Erfurt. In den vergangenen Monaten gab es mehrfach Kritik an der Polizei, die bestehenden Corona-Regeln bei sogenannten Hygienespaziergängen nicht ausreichend durchzusetzen. Auch aus Sicht des Innenministeriums lief nicht immer alles optimal.

Vertreter des Thüringer Innenministeriums haben im Landtag Probleme bei der Durchsetzung von Corona-Auflagen in den vergangenen Monaten eingeräumt. Bei sogenannten Hygienespaziergängen und ähnlichen Protesten seien mehrfach zu wenig Polizisten vor Ort gewesen, um diese Regeln effektiv durchzusetzen, sagte Innenstaatssekretär Udo Götze nach Informationen der Deutschen Presse-Agentur am Donnerstag im Innenausschuss des Landtages. Aus dem selben Grund sei es der Polizei wiederholt nicht möglich gewesen, solche Kundgebungen trotz offensichtlicher Verstöße etwa gegen die Maskenpflicht oder Abstandsregeln aufzulösen.

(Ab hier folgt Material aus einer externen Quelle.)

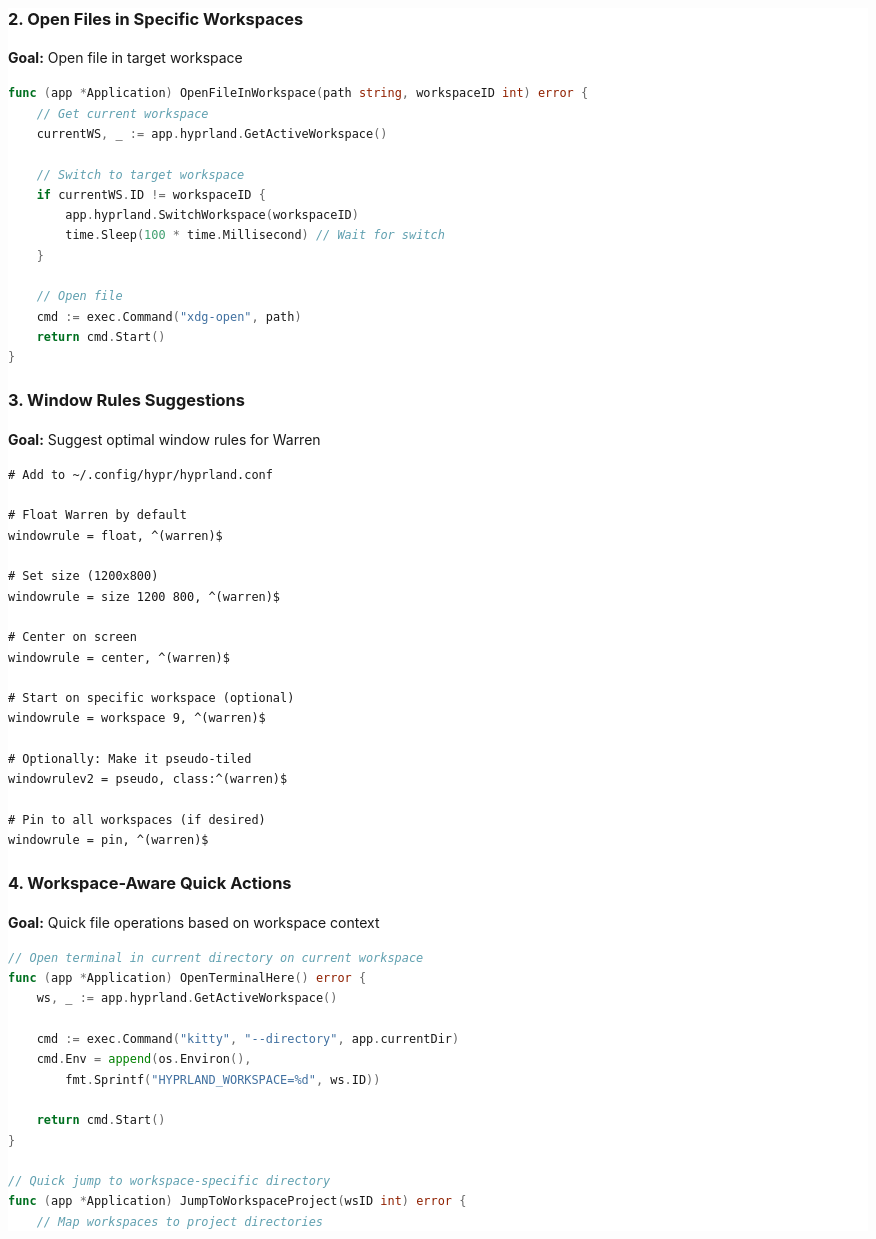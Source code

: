 ### 2. Open Files in Specific Workspaces

**Goal:** Open file in target workspace

```go
func (app *Application) OpenFileInWorkspace(path string, workspaceID int) error {
    // Get current workspace
    currentWS, _ := app.hyprland.GetActiveWorkspace()

    // Switch to target workspace
    if currentWS.ID != workspaceID {
        app.hyprland.SwitchWorkspace(workspaceID)
        time.Sleep(100 * time.Millisecond) // Wait for switch
    }

    // Open file
    cmd := exec.Command("xdg-open", path)
    return cmd.Start()
}
```

### 3. Window Rules Suggestions

**Goal:** Suggest optimal window rules for Warren

```hyprlang
# Add to ~/.config/hypr/hyprland.conf

# Float Warren by default
windowrule = float, ^(warren)$

# Set size (1200x800)
windowrule = size 1200 800, ^(warren)$

# Center on screen
windowrule = center, ^(warren)$

# Start on specific workspace (optional)
windowrule = workspace 9, ^(warren)$

# Optionally: Make it pseudo-tiled
windowrulev2 = pseudo, class:^(warren)$

# Pin to all workspaces (if desired)
windowrule = pin, ^(warren)$
```

### 4. Workspace-Aware Quick Actions

**Goal:** Quick file operations based on workspace context

```go
// Open terminal in current directory on current workspace
func (app *Application) OpenTerminalHere() error {
    ws, _ := app.hyprland.GetActiveWorkspace()

    cmd := exec.Command("kitty", "--directory", app.currentDir)
    cmd.Env = append(os.Environ(),
        fmt.Sprintf("HYPRLAND_WORKSPACE=%d", ws.ID))

    return cmd.Start()
}

// Quick jump to workspace-specific directory
func (app *Application) JumpToWorkspaceProject(wsID int) error {
    // Map workspaces to project directories
```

Den Informationen zufolge argumentierte Götze, bei der Entscheidung über eine etwaige Auflösung von Veranstaltungen des Querdenker-Milieus gelte es stets, die Risiken solcher Maßnahmen gegen den mutmaßlichen Nutzen abzuwägen. Stünden nicht ausreichend Polizeikräfte zur Verfügung, sei man unter Umständen gezwungen, deren Teilnehmer laufen zu lassen.

In der Vergangenheit hatte es immer wieder teils scharfe Kritik daran gegeben, dass die Thüringer Polizei bei offenkundigen Verstößen gegen die Corona-Regeln nicht konsequent eingeschritten war. Beispielsweise waren im November 2020 Hunderte Menschen unter den Augen von Polizisten durch die Innenstadt von Hildburghausen gezogen, ohne sich an die geltenden Hygiene-Auflagen zu halten. Der südthüringische Landkreis war seinerzeit bundesweiter Corona-Hotspot.

Während der nicht-öffentlichen Innenausschusssitzung machte Götze nach dpa-Informationen auch Angaben zur Querdenker-Szene in Thüringen. Zum inneren Zirkel der Bewegung gehörten demnach nur etwa 75 bis 100 Personen. Allerdings habe sich gezeigt, dass dieser Personenkreis es schaffe, deutlich mehr Menschen zu mobilisieren - vor allem über das Internet. Das Mobilisierungspotenzial der Szene werde in Thüringen auf bis zu 10 000 Menschen geschätzt. Die Schwerpunkte des Querdenker-Protests in Thüringen lägen in Erfurt und Südthüringen. Zudem habe sich Weimar zuletzt zu einem weiteren Protestschwerpunkt der Querdenker entwickelt.

Nach Angaben Götzes vor den Abgeordneten liegen den Sicherheitsbehörden zum Kern der Szene bereits seit längerem Erkenntnisse vor. Diese Personen hätten eindeutig Bezüge zu Reichsbürgern, Selbstverwaltern und Rechtsextremen. Die Szene werde von einem tiefen Misstrauen gegenüber staatlichen Institutionen und Verschwörungsmythen zusammengehalten. Eine weitere Radikalisierung der Szene sei nach Einschätzung der Sicherheitsbehörden nicht auszuschließen.